**DATA SECTION**
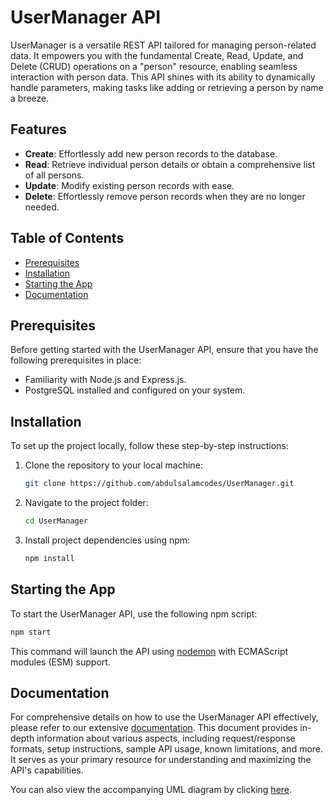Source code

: # UserManager API

UserManager is a versatile REST API tailored for managing person-related data. It empowers you with the fundamental Create, Read, Update, and Delete (CRUD) operations on a "person" resource, enabling seamless interaction with person data. This API shines with its ability to dynamically handle parameters, making tasks like adding or retrieving a person by name a breeze.

## Features
- **Create**: Effortlessly add new person records to the database.
- **Read**: Retrieve individual person details or obtain a comprehensive list of all persons.
- **Update**: Modify existing person records with ease.
- **Delete**: Effortlessly remove person records when they are no longer needed.

## Table of Contents

- [Prerequisites](#prerequisites)
- [Installation](#installation)
- [Starting the App](#starting-the-app)
- [Documentation](#documentation)

## Prerequisites

Before getting started with the UserManager API, ensure that you have the following prerequisites in place:

- Familiarity with Node.js and Express.js.
- PostgreSQL installed and configured on your system.

## Installation

To set up the project locally, follow these step-by-step instructions:

1. Clone the repository to your local machine:
   ```bash
   git clone https://github.com/abdulsalamcodes/UserManager.git
   ```

2. Navigate to the project folder:
   ```bash
   cd UserManager
   ```

3. Install project dependencies using npm:
   ```bash
   npm install
   ```

## Starting the App

To start the UserManager API, use the following npm script:

 ```bash
npm start
```

This command will launch the API using [nodemon](https://www.npmjs.com/package/nodemon) with ECMAScript modules (ESM) support.

## Documentation

For comprehensive details on how to use the UserManager API effectively, please refer to our extensive [documentation](/DOCUMENTATION.md). This document provides in-depth information about various aspects, including request/response formats, setup instructions, sample API usage, known limitations, and more. It serves as your primary resource for understanding and maximizing the API's capabilities.

You can also view the accompanying UML diagram by clicking [here](https://lucid.app/lucidchart/12bc1c82-52b5-4173-a20b-ecdb61836a1a/edit?viewport_loc=26%2C93%2C1593%2C868%2CHWEp-vi-RSFO&invitationId=inv_d2a9416e-39aa-4ae4-aecb-0877c5bd589b).
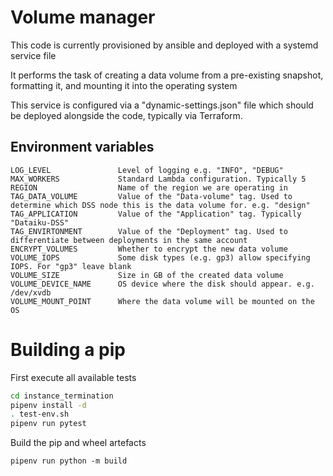 # Volume manager
This code is currently provisioned by ansible and deployed with a systemd service file

It performs the task of creating a data volume from a pre-existing snapshot, formatting it, and mounting it into the operating system

This service is configured via a "dynamic-settings.json" file which should be deployed alongside the code, typically via Terraform.

## Environment variables
    LOG_LEVEL               Level of logging e.g. "INFO", "DEBUG"
    MAX_WORKERS             Standard Lambda configuration. Typically 5
    REGION                  Name of the region we are operating in
    TAG_DATA_VOLUME         Value of the "Data-volume" tag. Used to determine which DSS node this is the data volume for. e.g. "design"
    TAG_APPLICATION         Value of the "Application" tag. Typically "Dataiku-DSS"
    TAG_ENVIRTONMENT        Value of the "Deployment" tag. Used to differentiate between deployments in the same account
    ENCRYPT_VOLUMES         Whether to encrypt the new data volume
    VOLUME_IOPS             Some disk types (e.g. gp3) allow specifying IOPS. For "gp3" leave blank
    VOLUME_SIZE             Size in GB of the created data volume
    VOLUME_DEVICE_NAME      OS device where the disk should appear. e.g. /dev/xvdb
    VOLUME_MOUNT_POINT      Where the data volume will be mounted on the OS

# Building a pip
First execute all available tests
```bash
cd instance_termination
pipenv install -d
. test-env.sh
pipenv run pytest
```

Build the pip and wheel artefacts
```shell
pipenv run python -m build
```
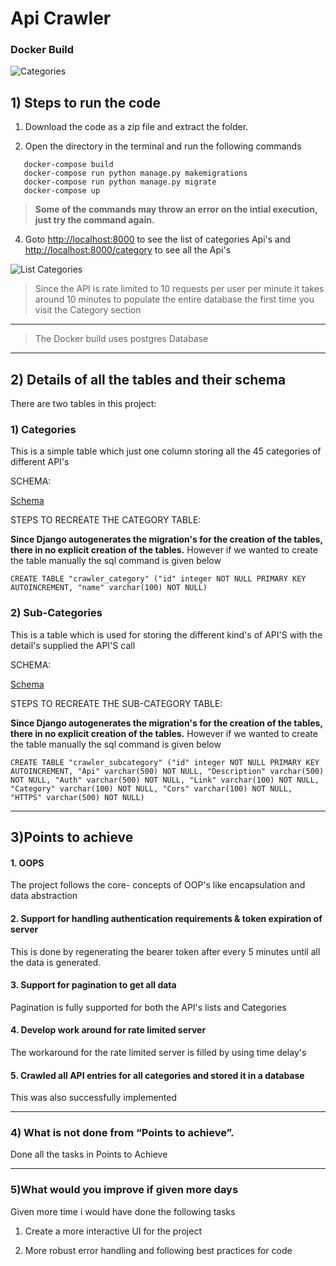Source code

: # Api Crawler 

### Docker Build

![Categories](https://user-images.githubusercontent.com/50923743/131301895-6df58ce4-df81-417f-9a6f-343bf15e0b32.jpg)

## 1) Steps to run the code 

1) Download the code as a zip file and extract the folder.

2) Open the directory in the terminal and run the following commands 

```
   docker-compose build
   docker-compose run python manage.py makemigrations
   docker-compose run python manage.py migrate
   docker-compose up
```

> **Some of the commands may throw an error on the intial execution, just try the command again.**

4) Goto [http://localhost:8000](http://localhost:8000) to see the list of categories Api's and [http://localhost:8000/category](http://localhost:8000/category) to see all the Api's 

![List Categories](https://user-images.githubusercontent.com/50923743/131301064-aa9468d9-045a-4dd2-bc03-fe6582962f00.jpg)



> Since the API is rate limited to 10 requests per user per minute it takes around 10 minutes to populate the entire database the first time you visit the Category section
---
> The Docker build uses postgres Database
---

## 2) Details of all the tables and their schema

There are two tables in this project:

### 1) Categories

This is a simple table which just one column storing all the 45 categories of different API's 

SCHEMA:

[Schema](https://viewer.diagrams.net/?highlight=0000ff&edit=_blank&layers=1&nav=1&title=daa.png#R3ZZdb5swFIZ%2FDZeV%2BMhHdwk07aZpSbVUmnrpgAErxmbGDLJfvwM2H06I1k7NzW4i%2B7E55%2Fg9LyaWF%2BbNk0BF9o3HmFquHTeW92C57tr14LcFJwUWtqtAKkiskDOCPfmNNbQ1rUiMS2Oj5JxKUpgw4ozhSBoMCcFrc1vCqZm1QCm%2BAPsI0Uv6g8QyU%2FR%2BaY%2F8MyZp1md2bL2So36zBmWGYl5PkLexvFBwLtUob0JMW%2B16XdRzj1dWh8IEZvItD7Ddbvv4tUpetzL2Q%2FZyrNf7Ox3lF6KVPrAuVp56BeqMSLwvUNTOa2iy5QWZzCnMHBiislC6J6TBkCrQEbGQuLlaqjMIAMbBPMdSnGCLfsDt5dWmudfTeuyAs9Asm6rfQ6S7ng6hR2FgoLV5h06Lv%2BtECYNRUErBj4NXFqZYBRYECsIC5gcUHQ%2Bc4eeRBQUnTHa1LwNr%2BQCEV7INHA72tm8jseO%2BVeNbSbyakXhFIWtwgEEqu3MrkHA45FT81c%2BK9wt3ZXeJ%2BLABBGnGxT5K6L9snnbfX%2FtoUK0KaCYBPEl81mwQXpqtVX0POeVtcxnvzJAQSs8QoiRlMI2gUV3P2zYSuHB8vZCTOG7TBHMvnuAVi9vX7KN84NmmDz5d2mDOBe6tXLC%2B6oKKnneIknPyz05xVnNO8Z%2B%2FwNoW5fhdXhnYZYEAp%2Bf4X10FtjJvl%2BXM7eJ9jK9gOn5Eu7XJPxFv8wc%3D)


STEPS TO RECREATE THE CATEGORY TABLE:
 
**Since Django autogenerates the migration's for the creation of the tables, there in no explicit creation of the tables.** However if we wanted to create the table manually the sql command is given below

```CREATE TABLE "crawler_category" ("id" integer NOT NULL PRIMARY KEY AUTOINCREMENT, "name" varchar(100) NOT NULL)```

### 2) Sub-Categories

This is a table which is used for storing the different kind's of API'S with the detail's supplied the API'S call

SCHEMA:

[Schema](https://viewer.diagrams.net/?highlight=0000ff&edit=_blank&layers=1&nav=1&title=Subcategory.png#R7Zhdk5owFIZ%2FDZc7w4dS91LYbe3XdmfcttcRImQMCQ2hYH99DxC%2BdXZ16%2Bp0vHGS94Sc5D0PUaNZbpR%2FECgOv3IfU83U%2FVyz7jTTnNkz%2BCyEbSVMZmYlBIL4lWS0wpL8wUrUlZoSHye9gZJzKkncFz3OGPZkT0NC8Kw%2FbM1pP2uMAjwSlh6iY%2FUn8WWotjXVW32BSRDWmQ1dRSJUD1ZCEiKfZx3JutcsV3Auq1aUu5gW3tW%2BVM%2B93xNtFiYwky95wMx%2FuMln28vi9MHIv%2BWfvpPFjZrlN6Kp2rBarNzWDmQhkXgZI6%2FoZ1BkzXJCGVHoGdBESVz5viY5hlSOmhELifO9SzUaAwAczCMsxRaGqAfM2l4FzUx1s7YCVu1z2HG%2FEZGqetBM3RoDDeXNAT6Zz%2FtECYOWk0jBNw0rk75ZMRYEFoQF9FfI26w4w4%2Bt5sScMFmufepo0ztQeCqLid0Gb%2F00FhvmCz02TmWxtcNim0JWZwWNQJb7roQ1h012zbd%2FpbwO3CTlITKHAWBI3gbrWZZpMSGKCpDZKonLkO4iiQNe7KPKAXuo0vRTg9xZzgABKIfsF7yiweWUFyVnvERkTSgdSIiSgEHXg%2FKVJBTFJXAMzVUgIr5fpHF2vY6Cp8wvXr5%2FRsdtn47bMRzNudaFwzwVHJO9cKR0WCJKhsrRABn2LoDmjx8h9oAifBAsjTZeIIjdffy3WFmDQ2c65sqw3pKr6UVxlYIJV6IOIsoYELXjp8LbEmVfElGLp6fH5RWpw5Ay%2B0g1iJ0NqdmrkEpixI4naASmy0XyDDpVxitR%2Bw4pc3JuouoFXcYp9YWwzfWQeh1S786O1K6rhLMhddS%2FuStWw%2B%2B%2B5gbgBFhBt738KmOdG0Tr%2Fi8%3D)

STEPS TO RECREATE THE SUB-CATEGORY TABLE:

**Since Django autogenerates the migration's for the creation of the tables, there in no explicit creation of the tables.** However if we wanted to create the table manually the sql command is given below

```CREATE TABLE "crawler_subcategory" ("id" integer NOT NULL PRIMARY KEY AUTOINCREMENT, "Api" varchar(500) NOT NULL, "Description" varchar(500) NOT NULL, "Auth" varchar(500) NOT NULL, "Link" varchar(100) NOT NULL, "Category" varchar(100) NOT NULL, "Cors" varchar(100) NOT NULL, "HTTPS" varchar(500) NOT NULL)```


---

## 3)Points to achieve

#### 1. OOPS

The project follows the core- concepts of OOP's like encapsulation and data abstraction

#### 2. Support for handling authentication requirements & token expiration of server

This is done by regenerating the bearer token after every 5 minutes until all the data is generated.

#### 3. Support for pagination to get all data

Pagination is fully supported for both the API's lists and Categories

#### 4. Develop work around for rate limited server

The workaround for the rate limited server is filled by using time delay's

#### 5. Crawled all API entries for all categories and stored it in a database

This was also successfully implemented


---

### 4) What is not done from “Points to achieve”.

Done all the tasks in Points to Achieve


---

### 5)What would you improve if given more days

Given more time i would have done the following tasks

1) Create a more interactive UI for the project

2) More robust error handling and following best practices for code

**WORK INSTRUCTIONS**
Report how many lines above contain the string "records". Please write the number only.

**YOUR SOLUTION**
3